SUPPLIED RECORDS:
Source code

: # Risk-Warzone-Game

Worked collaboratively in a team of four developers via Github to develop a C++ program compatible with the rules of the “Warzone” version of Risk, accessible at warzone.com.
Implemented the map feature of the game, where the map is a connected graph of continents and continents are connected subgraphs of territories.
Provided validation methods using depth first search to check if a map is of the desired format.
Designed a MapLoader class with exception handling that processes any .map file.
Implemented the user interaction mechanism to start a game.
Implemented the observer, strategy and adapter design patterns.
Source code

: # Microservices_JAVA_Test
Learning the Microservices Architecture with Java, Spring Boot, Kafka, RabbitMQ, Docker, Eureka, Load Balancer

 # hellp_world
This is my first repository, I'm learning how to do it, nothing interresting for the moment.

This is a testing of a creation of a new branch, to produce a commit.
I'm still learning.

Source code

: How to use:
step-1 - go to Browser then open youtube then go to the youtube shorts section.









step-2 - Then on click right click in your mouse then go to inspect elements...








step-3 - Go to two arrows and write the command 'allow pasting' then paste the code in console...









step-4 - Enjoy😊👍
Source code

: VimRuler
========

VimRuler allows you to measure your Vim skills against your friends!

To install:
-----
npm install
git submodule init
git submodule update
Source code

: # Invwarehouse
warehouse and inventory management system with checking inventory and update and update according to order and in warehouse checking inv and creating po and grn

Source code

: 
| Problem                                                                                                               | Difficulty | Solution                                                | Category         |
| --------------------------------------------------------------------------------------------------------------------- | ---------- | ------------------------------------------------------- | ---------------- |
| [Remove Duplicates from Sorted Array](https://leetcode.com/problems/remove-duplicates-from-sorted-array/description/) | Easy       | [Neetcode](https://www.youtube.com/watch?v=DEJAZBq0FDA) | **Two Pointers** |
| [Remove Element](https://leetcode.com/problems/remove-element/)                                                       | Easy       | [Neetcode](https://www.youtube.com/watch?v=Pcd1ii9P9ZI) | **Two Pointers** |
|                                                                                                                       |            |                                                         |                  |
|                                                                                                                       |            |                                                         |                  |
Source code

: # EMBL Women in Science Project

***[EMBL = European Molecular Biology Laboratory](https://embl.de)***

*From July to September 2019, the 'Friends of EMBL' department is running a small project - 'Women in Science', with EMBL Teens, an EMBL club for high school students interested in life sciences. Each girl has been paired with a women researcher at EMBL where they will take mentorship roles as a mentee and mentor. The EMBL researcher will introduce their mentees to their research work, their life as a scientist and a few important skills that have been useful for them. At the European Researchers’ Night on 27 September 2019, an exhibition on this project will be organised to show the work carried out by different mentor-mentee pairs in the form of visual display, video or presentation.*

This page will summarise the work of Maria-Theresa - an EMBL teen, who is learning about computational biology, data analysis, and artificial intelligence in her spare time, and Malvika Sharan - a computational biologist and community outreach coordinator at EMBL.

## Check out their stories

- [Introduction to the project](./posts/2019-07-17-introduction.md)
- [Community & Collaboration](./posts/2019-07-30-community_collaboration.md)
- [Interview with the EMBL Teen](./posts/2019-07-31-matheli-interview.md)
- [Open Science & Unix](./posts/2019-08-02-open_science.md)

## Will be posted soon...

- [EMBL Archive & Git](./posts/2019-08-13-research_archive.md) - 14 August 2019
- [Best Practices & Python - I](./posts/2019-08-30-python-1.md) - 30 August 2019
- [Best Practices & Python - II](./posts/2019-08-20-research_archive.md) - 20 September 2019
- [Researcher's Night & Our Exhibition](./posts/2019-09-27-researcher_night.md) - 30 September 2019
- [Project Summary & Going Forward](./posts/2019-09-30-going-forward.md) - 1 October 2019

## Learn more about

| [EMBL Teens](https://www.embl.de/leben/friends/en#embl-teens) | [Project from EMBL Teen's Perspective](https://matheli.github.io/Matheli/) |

WHAT THE EXERCISE ASKS:
From the material given, work out how many lines hold the string "Pointers"; state that number and nothing further.

EXERCISE ANSWER:
2